Finding a small business lawyer is way more difficult than dating! Not only do you have to get along with your small business attorney, but they have to be really good at what they do too!
So what is a small business owner to do when there are countless small business lawyers to choose from?
California Small Business Lawyer: 800-484-4610
Step 1: Find Small Business Attorney in Your Area
Find small business attorneys in your area who specialize in either small businesses or your particular industry. You can find lawyers using one of two methods:
Search Online Legal Directories
There are a number of legal directories that break attorneys down into areas or specializations. Compare listings for your city or region against business attorneys who specialize in your industry or working with small businesses. If you’re in California, a good place to start is the California Office of Small Business and DVBE Services. Also, you may search at Findlaw Small Business Lawyer Directory.

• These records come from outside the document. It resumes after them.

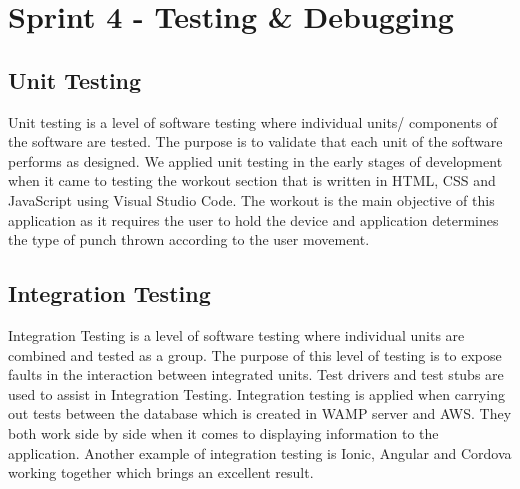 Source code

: \documentclass[a4paper,12pt]{report}
\begin{document}
\section{Sprint 4 - Testing \& Debugging}
\subsection{Unit Testing}
Unit testing is a level of software testing where individual units/ components of the software are tested. The purpose is to validate that each unit of the software performs as designed.\cite{unitTesting}
We applied unit testing in the early stages of development when it came to testing the workout section that is written in HTML, CSS and JavaScript using Visual Studio Code. The workout is the main objective of this application as it requires the user to hold the device and application determines the type of punch thrown according to the user movement.
\subsection{Integration Testing}
Integration Testing is a level of software testing where individual units are combined and tested as a group. The purpose of this level of testing is to expose faults in the interaction between integrated units. Test drivers and test stubs are used to assist in Integration Testing.\cite{integrationTesting}
Integration testing is applied when carrying out tests between the database which is created in WAMP server and AWS. They both work side by side when it comes to displaying information to the application. Another example of integration testing is Ionic, Angular and Cordova working together which brings an excellent result.
\newpage
\end{document}
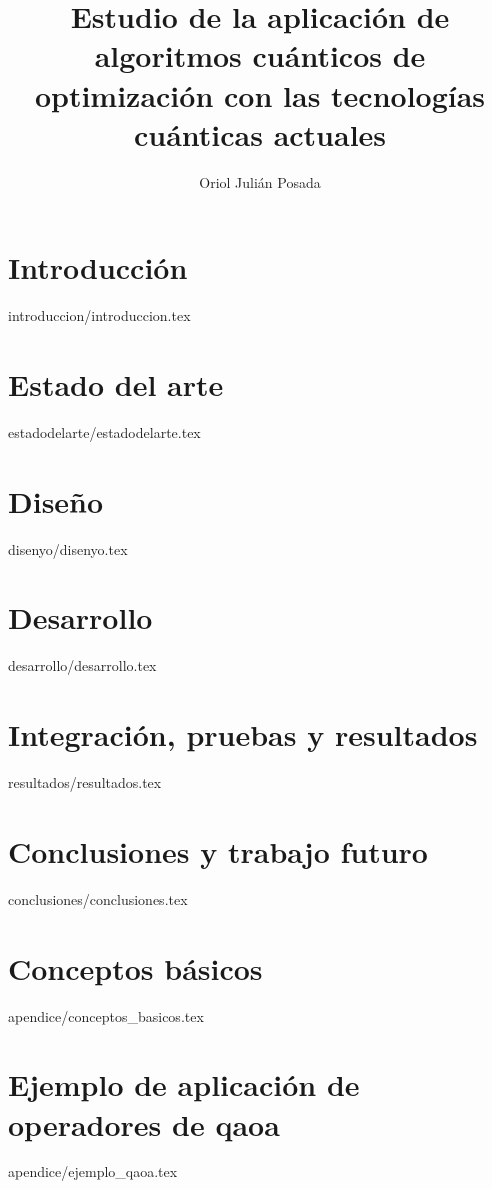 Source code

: \documentclass[epsbased,copyright,final,printable,covers,extendedindex,firstnumbered,tfg,lof,lot]{tfgtfmthesisuam}
\title[Aplicación de algoritmos cuánticos de optimización con las tecnologías cuánticas actuales]{Estudio de la aplicación de algoritmos cuánticos de optimización con las tecnologías cuánticas actuales}
\author{Oriol Julián Posada}
\begin{document}
\chapter{Introducción\label{cap:introduccion}}{introduccion/introduccion.tex}

\chapter{Estado del arte\label{CAP:ESTADODELARTE}}{estadodelarte/estadodelarte.tex}

\chapter{Diseño\label{CAP:DISEÑO}}{disenyo/disenyo.tex}

\chapter{Desarrollo\label{CAP:DESARROLLO}}{desarrollo/desarrollo.tex}

\chapter{Integración, pruebas y resultados\label{CAP:RESULTADOS}}{resultados/resultados.tex}

\chapter{Conclusiones y trabajo futuro\label{CAP:CONCLUSIONES}}{conclusiones/conclusiones.tex}



\newpage
{}




\appendix

\chapter{Conceptos básicos}{apendice/conceptos_basicos.tex}
\chapter{Ejemplo de aplicación de operadores de qaoa\label{CAP:EJEMPLO_QAOA}}{apendice/ejemplo_qaoa.tex}
\end{document}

Ask Industry Contacts for Referrals
If you have friends or family that have businesses, ask them if they have a business attorney that they like. Even better if this friend or family works in your industry!
Step 2: Research The Small Business Attorneys and Make a Shortlist
Once you have found a list of attorneys that could suit your needs, research them and make a shortlist of no more than ten small business lawyers.

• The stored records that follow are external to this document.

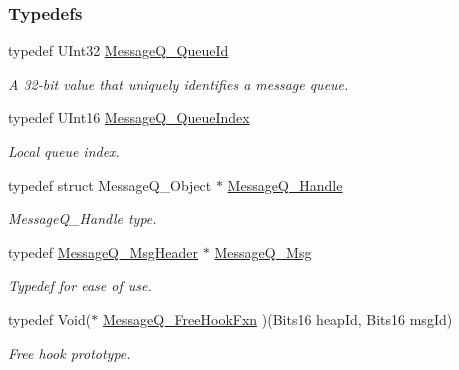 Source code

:\subsubsection*{Typedefs}
\begin{DoxyCompactItemize}
\item 
typedef U\-Int32 \hyperlink{_message_q_8h_a34dd32b58cf0476c2d90e3f702843297}{Message\-Q\-\_\-\-Queue\-Id}
\begin{DoxyCompactList}\small\item\em A 32-\/bit value that uniquely identifies a message queue. \end{DoxyCompactList}\item 
typedef U\-Int16 \hyperlink{_message_q_8h_a22a5f41fd82f03f7c14f45dab647bada}{Message\-Q\-\_\-\-Queue\-Index}
\begin{DoxyCompactList}\small\item\em Local queue index. \end{DoxyCompactList}\item 
typedef struct Message\-Q\-\_\-\-Object $\ast$ \hyperlink{_message_q_8h_a1d584ce08733ca864d81e1e64a41cf7a}{Message\-Q\-\_\-\-Handle}
\begin{DoxyCompactList}\small\item\em Message\-Q\-\_\-\-Handle type. \end{DoxyCompactList}\item 
typedef \hyperlink{struct_message_q___msg_header}{Message\-Q\-\_\-\-Msg\-Header} $\ast$ \hyperlink{_message_q_8h_ab675d3cdd0443a1ad05658d375458204}{Message\-Q\-\_\-\-Msg}
\begin{DoxyCompactList}\small\item\em Typedef for ease of use. \end{DoxyCompactList}\item 
typedef Void($\ast$ \hyperlink{_message_q_8h_a23830422bfdc9ec8ca7df2d5a20c92ee}{Message\-Q\-\_\-\-Free\-Hook\-Fxn} )(Bits16 heap\-Id, Bits16 msg\-Id)
\begin{DoxyCompactList}\small\item\em Free hook prototype. \end{DoxyCompactList}\end{DoxyCompactItemize}
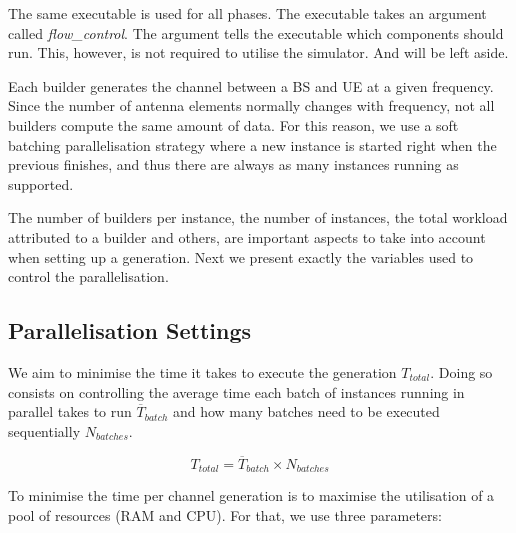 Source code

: The same executable is used for all phases. The executable takes an argument called \textit{flow\_control}. The argument tells the executable which components should run. This, however, is not required to utilise the simulator. And will be left aside.

Each builder generates the channel between a BS and UE at a given frequency. Since the number of antenna elements normally changes with frequency, not all builders compute the same amount of data. For this reason, we use a soft batching parallelisation strategy where a new instance is started right when the previous finishes, and thus there are always as many instances running as supported.

The number of builders per instance, the number of instances, the total workload attributed to a builder and others, are important aspects to take into account when setting up a generation. Next we present exactly the variables used to control the parallelisation.


\subsection{Parallelisation Settings}


We aim to minimise the time it takes to execute the generation $T_{total}$. Doing so consists on controlling the average time each batch of instances running in parallel takes to run $\overline{T}_{batch}$ and how many batches need to be executed sequentially $N_{batches}$.

\begin{equation}
    T_{total} = \overline{T}_{batch} \times N_{batches}
\end{equation}


To minimise the time per channel generation is to maximise the utilisation of a pool of resources (RAM and CPU). For that, we use three parameters:

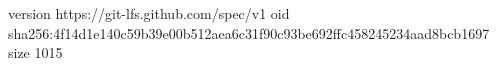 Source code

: version https://git-lfs.github.com/spec/v1
oid sha256:4f14d1e140c59b39e00b512aea6c31f90c93be692ffc458245234aad8bcb1697
size 1015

When researching to create a shortlist, you should do the following things:
- Check out the attorneys’ customer reviews from business clients
- Look at what types of cases they have worked on in the past
- See if they have made industry news for winning high profile cases
Step 3: Identify What Legal Help You Need from the Small Business Attorney
Before meeting each of your shortlisted attorneys to interview them, work out what specific legal matters you will need help with. This will allow you to ask them about their expertise and find out their fees for the specific services. A business lawyer can help small businesses with more legal matters than most people realize.
Small Business lawyers can help small businesses with:
- Incorporation – They can help you to choose the best business entity for your business and file incorporation documents.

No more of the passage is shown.